Wherever the string "figure" appears in a line of the listing below, report that line.

• **RAW DATA**
***

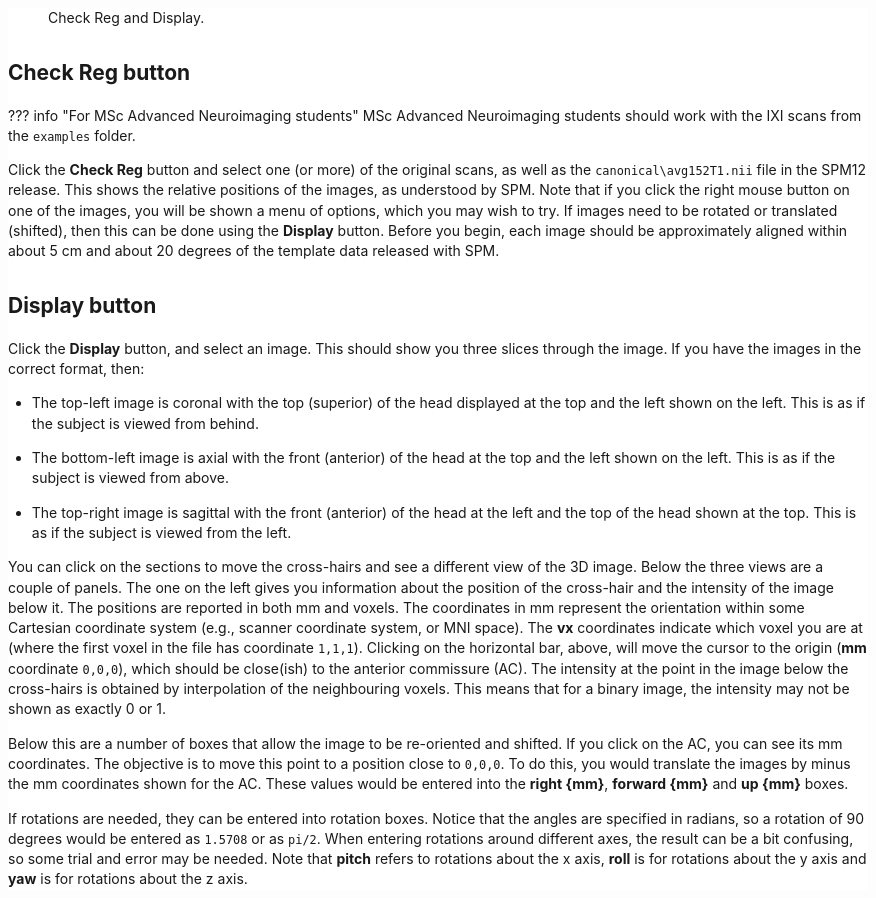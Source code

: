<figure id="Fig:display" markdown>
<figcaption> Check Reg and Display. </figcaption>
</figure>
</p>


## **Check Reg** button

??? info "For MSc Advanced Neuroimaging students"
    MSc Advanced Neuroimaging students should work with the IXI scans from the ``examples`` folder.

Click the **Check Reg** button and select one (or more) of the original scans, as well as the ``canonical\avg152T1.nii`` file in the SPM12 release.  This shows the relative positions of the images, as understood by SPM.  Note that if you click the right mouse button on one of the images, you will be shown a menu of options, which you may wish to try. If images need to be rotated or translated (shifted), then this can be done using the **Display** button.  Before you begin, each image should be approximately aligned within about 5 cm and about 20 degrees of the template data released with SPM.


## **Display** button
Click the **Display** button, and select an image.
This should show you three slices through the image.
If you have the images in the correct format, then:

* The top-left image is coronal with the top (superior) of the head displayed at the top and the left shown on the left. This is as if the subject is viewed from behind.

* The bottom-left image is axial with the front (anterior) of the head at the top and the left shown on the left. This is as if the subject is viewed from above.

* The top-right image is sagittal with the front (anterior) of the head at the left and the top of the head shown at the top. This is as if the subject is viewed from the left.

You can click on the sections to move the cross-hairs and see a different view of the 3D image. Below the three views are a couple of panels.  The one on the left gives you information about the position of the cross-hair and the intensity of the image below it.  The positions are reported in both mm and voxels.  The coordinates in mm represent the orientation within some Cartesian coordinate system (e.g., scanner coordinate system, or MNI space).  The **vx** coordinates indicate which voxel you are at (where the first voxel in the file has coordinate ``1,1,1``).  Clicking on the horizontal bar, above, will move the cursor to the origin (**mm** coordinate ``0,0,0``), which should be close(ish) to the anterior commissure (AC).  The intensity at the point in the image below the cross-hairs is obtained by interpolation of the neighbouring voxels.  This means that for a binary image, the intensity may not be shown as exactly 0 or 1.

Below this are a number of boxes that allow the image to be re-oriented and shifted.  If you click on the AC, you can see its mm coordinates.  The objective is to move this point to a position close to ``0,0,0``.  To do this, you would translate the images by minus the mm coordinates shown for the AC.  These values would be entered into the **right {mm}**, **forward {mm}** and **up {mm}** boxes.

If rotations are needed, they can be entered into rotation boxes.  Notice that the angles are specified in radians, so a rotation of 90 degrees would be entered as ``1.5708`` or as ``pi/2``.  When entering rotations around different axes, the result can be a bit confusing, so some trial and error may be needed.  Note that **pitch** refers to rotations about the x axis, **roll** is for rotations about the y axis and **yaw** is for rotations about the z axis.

***

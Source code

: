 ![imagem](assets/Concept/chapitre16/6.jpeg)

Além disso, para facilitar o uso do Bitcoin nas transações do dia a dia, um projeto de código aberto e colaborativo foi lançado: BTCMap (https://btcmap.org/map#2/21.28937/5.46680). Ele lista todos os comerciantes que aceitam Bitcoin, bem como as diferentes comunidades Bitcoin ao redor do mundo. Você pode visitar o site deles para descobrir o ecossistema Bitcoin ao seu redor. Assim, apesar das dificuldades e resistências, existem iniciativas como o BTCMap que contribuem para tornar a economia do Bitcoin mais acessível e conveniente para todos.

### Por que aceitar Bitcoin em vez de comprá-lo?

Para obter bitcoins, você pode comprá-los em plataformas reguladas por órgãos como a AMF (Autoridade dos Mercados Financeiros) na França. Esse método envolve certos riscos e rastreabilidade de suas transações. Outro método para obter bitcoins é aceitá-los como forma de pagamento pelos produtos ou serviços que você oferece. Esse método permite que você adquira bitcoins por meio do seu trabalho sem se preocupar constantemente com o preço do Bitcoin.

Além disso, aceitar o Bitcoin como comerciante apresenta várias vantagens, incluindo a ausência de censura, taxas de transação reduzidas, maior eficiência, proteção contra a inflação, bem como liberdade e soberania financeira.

***

• **FINISHED TASK**
:<figure id="Fig:display" markdown>
</figure>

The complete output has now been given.